Twickenham Junction Rough: HISTORY
Address:
Twickenham Junction Rough is located between London Road, Twickenham, TW1 1AA and Marsh Farm Lane.

 

This area has recently been opened up to the public after the land was passed to the council by local developers, St James. The pathway between Marsh Farm Lane and Twickenham Station is now open allowing people to walk through woodland and rough grassland, rather than the streets.  More details are available on Richmond Borough Councils website, including opening hours.

Twickenham Junction Rough and Heatham House 

In 1848 the London and South West Railways Windsor Line was constructed, the land that now forms the Junction Rough was once leased to the Pouparts as farmland. 

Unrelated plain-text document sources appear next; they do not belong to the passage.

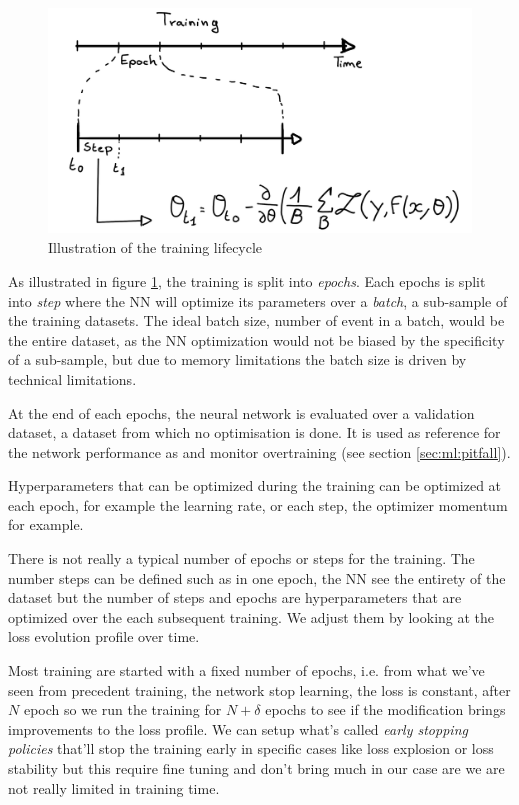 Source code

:\documentclass[../main.tex]{subfiles}
\begin{document}
\begin{figure}[ht]
  \centering
  \includegraphics[height=6cm]{images/ml/lifecycle.jpg}
  \caption{Illustration of the training lifecycle}
  \label{fig:ml:lifecycle}
\end{figure}

As illustrated in figure \ref{fig:ml:lifecycle}, the training is split into \textit{epochs}. Each epochs is split into \textit{step} where the NN will optimize its parameters over a \textit{batch}, a sub-sample of the training datasets. The ideal batch size, number of event in a batch, would be the entire dataset, as the NN optimization would not be biased by the specificity of a sub-sample, but due to memory limitations the batch size is driven by technical limitations.

At the end of each epochs, the neural network is evaluated over a validation dataset, a dataset from which no optimisation is done. It is used as reference for the network performance as and monitor overtraining (see section \ref{sec:ml:pitfall}).

Hyperparameters that can be optimized during the training can be optimized at each epoch, for example the learning rate, or each step, the optimizer momentum for example.

There is not really a typical number of epochs or steps for the training. The number steps can be defined such as in one epoch, the NN see the entirety of the dataset but the number of steps and epochs are hyperparameters that are optimized over the each subsequent training. We adjust them by looking at the loss evolution profile over time.

Most training are started with a fixed number of epochs, i.e. from what we've seen from precedent training, the network stop learning, the loss is constant, after $N$ epoch so we run the training for $N+\delta$ epochs to see if the modification brings improvements to the loss profile. We can setup what's called \textit{early stopping policies} that'll stop the training early in specific cases like loss explosion or loss stability but this require fine tuning and don't bring much in our case are we are not really limited in training time.
\end{document}
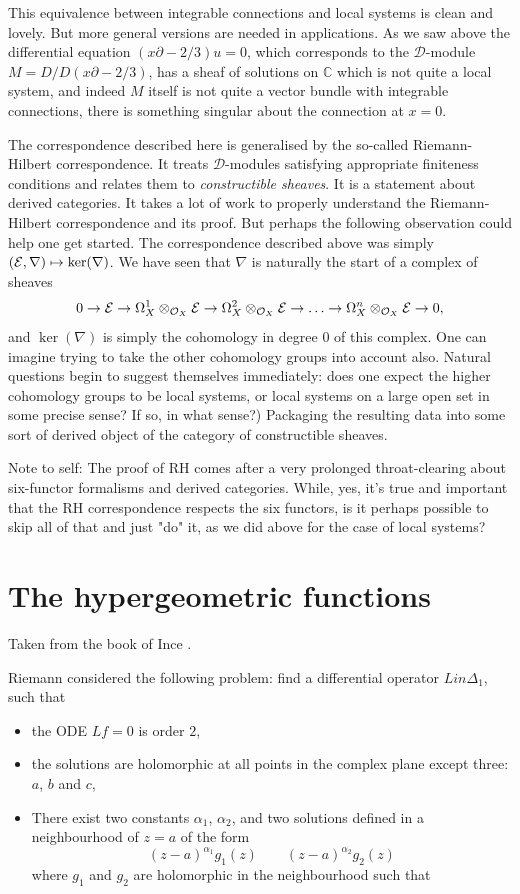 \documentclass[12pt]{article}
\theoremstyle{plain}
\theoremstyle{definition}
\numberwithin{equation}{section}
\newcommand{\Om}{\Omega}
\newcommand{\D}{\Delta}
\newcommand{\C}{\mathbb{C}}
\newcommand{\CD}{\mathcal{D}}
\newcommand{\OO}{\mathcal{O}}
\begin{document}
This equivalence between integrable connections and local systems is clean and lovely. But more general versions are needed in applications. As we saw above the differential equation $(x \partial - 2/3)u = 0$, which corresponds to the $\CD$-module $M = D / D (x \partial - 2/3)$, has a sheaf of solutions on $\C$ which is not quite a local system, and indeed $M$ itself is not quite a vector bundle with integrable connections, there is something singular about the connection at $x = 0$. 

The correspondence described here is generalised by the so-called Riemann-Hilbert correspondence. It treats $\CD$-modules satisfying appropriate finiteness conditions and relates them to \emph{constructible sheaves}. It is a statement about derived categories. It takes a lot of work to properly understand the Riemann-Hilbert correspondence and its proof. But perhaps the following observation could help one get started. The correspondence described above was simply $(\mathcal{E}, \nabla) \mapsto \ker(\nabla)$. We have seen that $\nabla$ is naturally the start of a complex of sheaves
\[
0 \rightarrow \E \rightarrow \Om_X^1 \otimes_{\OO_X} \E \rightarrow \Om_X^2 \otimes_{\OO_X} \E \rightarrow \ldots  \rightarrow \Om_X^n \otimes_{\OO_X} \E \rightarrow 0,
\]
and $\ker(\nabla)$ is simply the cohomology in degree $0$ of this complex. One can imagine trying to take the other cohomology groups into account also. Natural questions begin to suggest themselves immediately: does one expect the higher cohomology groups to be local systems, or local systems on a large open set in some precise sense? If so, in what sense?) Packaging the resulting data into some sort of derived object of the category of constructible sheaves.

{\color{red}Note to self: The proof of RH comes after a very prolonged throat-clearing about six-functor formalisms and derived categories. While, yes, it's true and important that the RH correspondence respects the six functors, is it perhaps possible to skip all of that and just "do" it, as we did above for the case of local systems?}

\section{The hypergeometric functions}

Taken from the book of Ince \cite[p. 389]{Ince}.

Riemann considered the following problem: find a differential operator $L
in \D_1$, such that
\begin{itemize}
\item the ODE $L f = 0$ is order $2$,

\item the solutions are holomorphic at all points in the complex plane except three: $a$, $b$ and $c$,

\item There exist two constants $\alpha_1$, $\alpha_2$, and two solutions defined in a neighbourhood of $z = a$ of the form
\[
(z-a)^{\alpha_1} g_1(z) \qquad (z-a)^{\alpha_2} g_2(z)
\]
where $g_1$ and $g_2$ are holomorphic in the neighbourhood
such that
\end{itemize}
\end{document}
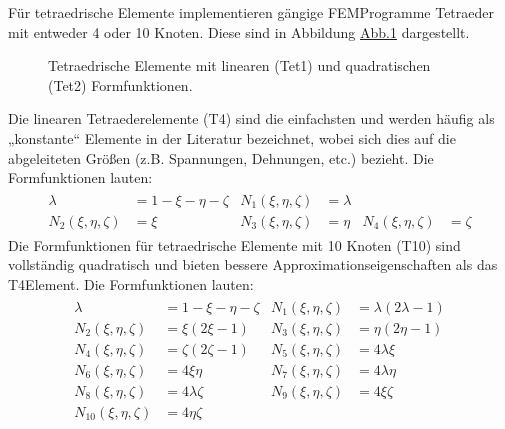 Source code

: \documentclass[letterpaper,10pt,german]{jupyterBook}
\let\sphinxpxdimen\pdfpxdimen\else\newdimen\sphinxpxdimen
\begin{document}
\sphinxAtStartPar
Für tetraedrische Elemente implementieren gängige FEM\sphinxhyphen{}Programme Tetraeder mit entweder 4 oder 10 Knoten. Diese sind in Abbildung \hyperref[\detokenize{chapters/chapter3/Ansatzfunktionen:tetraelements}]{Abb.\@ \ref{\detokenize{chapters/chapter3/Ansatzfunktionen:tetraelements}}} dargestellt.

\begin{figure}[htbp]
\centering
\capstart

\noindent\sphinxincludegraphics[width=500\sphinxpxdimen]{{TetElements}.png}
\caption{Tetraedrische Elemente mit linearen (Tet1) und quadratischen (Tet2) Formfunktionen.}\label{\detokenize{chapters/chapter3/Ansatzfunktionen:tetraelements}}\end{figure}

\sphinxAtStartPar
Die linearen Tetraederelemente (T4) sind die einfachsten und werden häufig als „konstante“ Elemente in der Literatur bezeichnet, wobei sich dies auf die abgeleiteten Größen (z.B. Spannungen, Dehnungen, etc.) bezieht. Die Formfunktionen lauten:
\begin{equation}\label{equation:chapters/chapter3/Ansatzfunktionen:3D_ShapeFunctions_T4}
\begin{split}\begin{align}
\lambda &= 1 - \xi - \eta - \zeta & N_1(\xi ,\eta ,\zeta ) &= \lambda \\
N_2(\xi ,\eta ,\zeta ) &= \xi & N_3(\xi ,\eta ,\zeta ) &= \eta & N_4(\xi ,\eta ,\zeta ) &= \zeta
\end{align}\end{split}
\end{equation}
\sphinxAtStartPar
Die Formfunktionen für tetraedrische Elemente mit 10 Knoten (T10) sind vollständig quadratisch und bieten bessere Approximationseigenschaften als das T4\sphinxhyphen{}Element. Die Formfunktionen lauten:
\begin{equation}\label{equation:chapters/chapter3/Ansatzfunktionen:3D_ShapeFunctions_T10}
\begin{split}\begin{align}
\lambda &= 1 - \xi - \eta - \zeta & N_1(\xi ,\eta ,\zeta ) &= \lambda (2\lambda - 1) \\
N_2(\xi ,\eta ,\zeta ) &= \xi (2\xi - 1) & N_3(\xi ,\eta ,\zeta ) &= \eta (2\eta - 1) \\
N_4(\xi ,\eta ,\zeta ) &= \zeta (2\zeta - 1) & N_5(\xi ,\eta ,\zeta ) &= 4\lambda \xi \\
N_6(\xi ,\eta ,\zeta ) &= 4\xi \eta & N_7(\xi ,\eta ,\zeta ) &= 4\lambda \eta \\
N_8(\xi ,\eta ,\zeta ) &= 4\lambda \zeta & N_9(\xi ,\eta ,\zeta ) &= 4\xi \zeta \\
N_{10}(\xi ,\eta ,\zeta ) &= 4\eta \zeta
\end{align}\end{split}
\end{equation}
\end{document}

Heatham House and Cole Park 

Heatham House is on the north bank of the River Crane, at the junction of London Road and Whitton Road. It has a history linked from the 18th to the 20th century to the Cole family. The Cole brewery had stood just upstream of this site since the early 17th Century. Moses Glover’s map of 1635 identifies the site of “Mr Thomas Coole, Brewer”. In 1892 the brewery site was leased to Brandon’s. Brewery Lane still runs off London Road and down the side of the Post Office site. The house was purchased by Middlesex County Council in 1944 for £8000 and since the 1950’s has been a youth centre.  More history is availablw on Heatham House.

The bridge over the River Crane by the junction of Whitton Road and London Road was named Cole’s Bridge after the family who owned a brewery, Cole Park Road runs along the River Crane.